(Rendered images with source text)
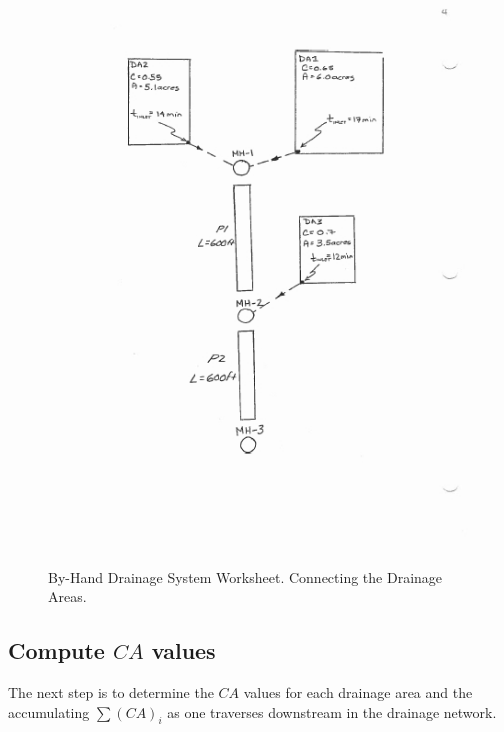 \documentclass[12pt]{article}
\begin{document}
\begin{enumerate}
\begin{figure}[ht!]
   \includegraphics[height=6in]{DrainageLayout4.jpg}
   \caption{By-Hand Drainage System Worksheet. Connecting the Drainage Areas.}
   \label{fig:DrainageLayout4} 
\end{figure}
\end{enumerate}

\subsection*{Compute $CA$ values}
The next step is to determine the $CA$ values for each drainage area and the accumulating $\sum (CA)_i$ as one traverses downstream in the drainage network.
\end{document}
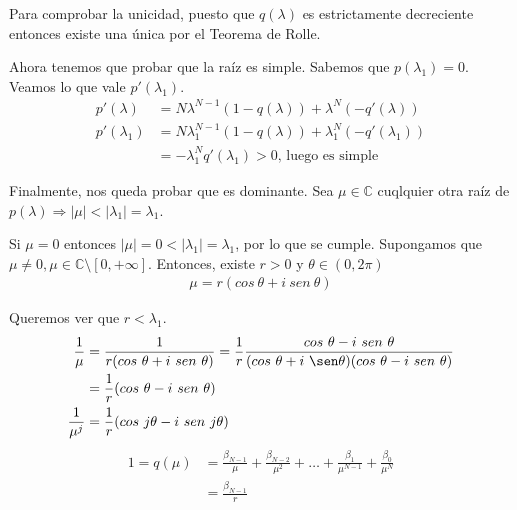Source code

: \documentclass[11pt, a4paper]{article}
\makeatletter
\newif\IfInSansMode
\let\oldsf\sffamily
\renewcommand*{\sffamily}{\oldsf\mathversion{sans}\InSansModetrue}
\let\oldnorm\normalfont
\renewcommand*{\normalfont}{\oldnorm\InSansModefalse\mathversion{normal}}
\renewenvironment{proof}[1][\proofname] {\vspace{-15pt}\par\pushQED{\qed}\normalfont\topsep6\p@\@plus6\p@\relax\trivlist\item[\hskip\labelsep\it#1\@addpunct{.}]\ignorespaces}{\popQED\endtrivlist\@endpefalse}
\numberwithin{equation}{section}
\renewenvironment{proof}[1][\proofname] {\par\pushQED{\qed}\normalfont\topsep6\p@\@plus6\p@\relax\trivlist\item[\hskip\labelsep\itshape\sffamily#1\@addpunct{.}]\ignorespaces}{\popQED\endtrivlist\@endpefalse}
\theoremstyle{theorem-style}
\theoremstyle{definition-style}
\theoremstyle{remark-style}
\theoremstyle{example-style}
\makeatother
\begin{document}
\begin{proof}
         Para comprobar la unicidad, puesto que $q(\lambda)$ es estrictamente decreciente entonces existe una única por el Teorema de Rolle.

        Ahora tenemos que probar que la raíz es simple. Sabemos que $p(\lambda_1) = 0$. Veamos lo que vale $p'(\lambda_1)$. 
        \begin{align*}
            \label{}
            p'(\lambda) &= N\lambda^{N-1}(1 - q(\lambda)) + \lambda^N(-q'(\lambda)) \\
            p'(\lambda_1) &= N\lambda_1^{N-1}(1 - q(\lambda)) + \lambda_1^N(-q'(\lambda_1)) \\
                          &=-\lambda_1^N q'(\lambda_1) > 0 \text{, luego es simple}
        \end{align*}

        Finalmente, nos queda probar que es dominante. Sea $\mu \in \mathbb C$ cuqlquier otra raíz de $p(\lambda) \Rightarrow |\mu| < |\lambda_1| = \lambda_1$.

        Si $\mu = 0$ entonces $|\mu| = 0 < |\lambda_1| = \lambda_1$, por lo que se cumple. Supongamos que $\mu \neq 0, \mu \in \mathbb C \setminus [0, +\infty]$. Entonces, existe $r > 0$ y $\theta \in (0, 2\pi)$
        \begin{align*}
            \label{}
            \mu = r(cos \ \theta + i \ sen \ \theta)
        \end{align*}

        Queremos ver que $ r < \lambda_1$.
        \begin{align*}
            \label{}
            \frac{1}{\mu} &= \frac{1}{r(cos \ \theta + i \ sen \ \theta)} = \frac{1}{r}\frac{cos \ \theta - i \ sen \ \theta}{(cos \ \theta + i \ \sen \theta)(cos \ \theta - i \ sen \ \theta)} \\
                          &= \frac{1}{r}(cos \ \theta - i \ sen \ \theta) \\
            \frac{1}{\mu^j} &=  \frac{1}{r}(cos \ j\theta - i \ sen \ j\theta) 
        \end{align*}
        \begin{align*}
            \label{eq:}
            1 = q(\mu) &= \frac{\beta_{N-1}}{\mu} + \frac{\beta_{N-2}}{\mu^2} + \hdots + \frac{\beta_{1}}{\mu^{N-1}} + \frac{\beta_{0}}{\mu^N} \\
                       &= \frac{\beta_{N-1}}{r} 
        \end{align*}




     \end{proof}
\end{document}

WORK INSTRUCTIONS:
Write out the records in full and exactly, omitting the pictures they hold.

SOLVED PROBLEM:
 \documentclass[12pt]{article}
\begin{document}
\begin{enumerate}
\begin{figure}[ht!]
   \includegraphics[height=6in]{DrainageLayout4.jpg}
   \caption{By-Hand Drainage System Worksheet. Connecting the Drainage Areas.}
   \label{fig:DrainageLayout4} 
\end{figure}
\end{enumerate}

\subsection*{Compute $CA$ values}
The next step is to determine the $CA$ values for each drainage area and the accumulating $\sum (CA)_i$ as one traverses downstream in the drainage network.
\end{document}
Source code

: \documentclass[11pt, a4paper]{article}
\makeatletter
\newif\IfInSansMode
\let\oldsf\sffamily
\renewcommand*{\sffamily}{\oldsf\mathversion{sans}\InSansModetrue}
\let\oldnorm\normalfont
\renewcommand*{\normalfont}{\oldnorm\InSansModefalse\mathversion{normal}}
\renewenvironment{proof}[1][\proofname] {\vspace{-15pt}\par\pushQED{\qed}\normalfont\topsep6\p@\@plus6\p@\relax\trivlist\item[\hskip\labelsep\it#1\@addpunct{.}]\ignorespaces}{\popQED\endtrivlist\@endpefalse}
\numberwithin{equation}{section}
\renewenvironment{proof}[1][\proofname] {\par\pushQED{\qed}\normalfont\topsep6\p@\@plus6\p@\relax\trivlist\item[\hskip\labelsep\itshape\sffamily#1\@addpunct{.}]\ignorespaces}{\popQED\endtrivlist\@endpefalse}
\theoremstyle{theorem-style}
\theoremstyle{definition-style}
\theoremstyle{remark-style}
\theoremstyle{example-style}
\makeatother
\begin{document}
\begin{proof}
         Para comprobar la unicidad, puesto que $q(\lambda)$ es estrictamente decreciente entonces existe una única por el Teorema de Rolle.

        Ahora tenemos que probar que la raíz es simple. Sabemos que $p(\lambda_1) = 0$. Veamos lo que vale $p'(\lambda_1)$. 
        \begin{align*}
            \label{}
            p'(\lambda) &= N\lambda^{N-1}(1 - q(\lambda)) + \lambda^N(-q'(\lambda)) \\
            p'(\lambda_1) &= N\lambda_1^{N-1}(1 - q(\lambda)) + \lambda_1^N(-q'(\lambda_1)) \\
                          &=-\lambda_1^N q'(\lambda_1) > 0 \text{, luego es simple}
        \end{align*}

        Finalmente, nos queda probar que es dominante. Sea $\mu \in \mathbb C$ cuqlquier otra raíz de $p(\lambda) \Rightarrow |\mu| < |\lambda_1| = \lambda_1$.

        Si $\mu = 0$ entonces $|\mu| = 0 < |\lambda_1| = \lambda_1$, por lo que se cumple. Supongamos que $\mu \neq 0, \mu \in \mathbb C \setminus [0, +\infty]$. Entonces, existe $r > 0$ y $\theta \in (0, 2\pi)$
        \begin{align*}
            \label{}
            \mu = r(cos \ \theta + i \ sen \ \theta)
        \end{align*}

        Queremos ver que $ r < \lambda_1$.
        \begin{align*}
            \label{}
            \frac{1}{\mu} &= \frac{1}{r(cos \ \theta + i \ sen \ \theta)} = \frac{1}{r}\frac{cos \ \theta - i \ sen \ \theta}{(cos \ \theta + i \ \sen \theta)(cos \ \theta - i \ sen \ \theta)} \\
                          &= \frac{1}{r}(cos \ \theta - i \ sen \ \theta) \\
            \frac{1}{\mu^j} &=  \frac{1}{r}(cos \ j\theta - i \ sen \ j\theta) 
        \end{align*}
        \begin{align*}
            \label{eq:}
            1 = q(\mu) &= \frac{\beta_{N-1}}{\mu} + \frac{\beta_{N-2}}{\mu^2} + \hdots + \frac{\beta_{1}}{\mu^{N-1}} + \frac{\beta_{0}}{\mu^N} \\
                       &= \frac{\beta_{N-1}}{r} 
        \end{align*}




     \end{proof}
\end{document}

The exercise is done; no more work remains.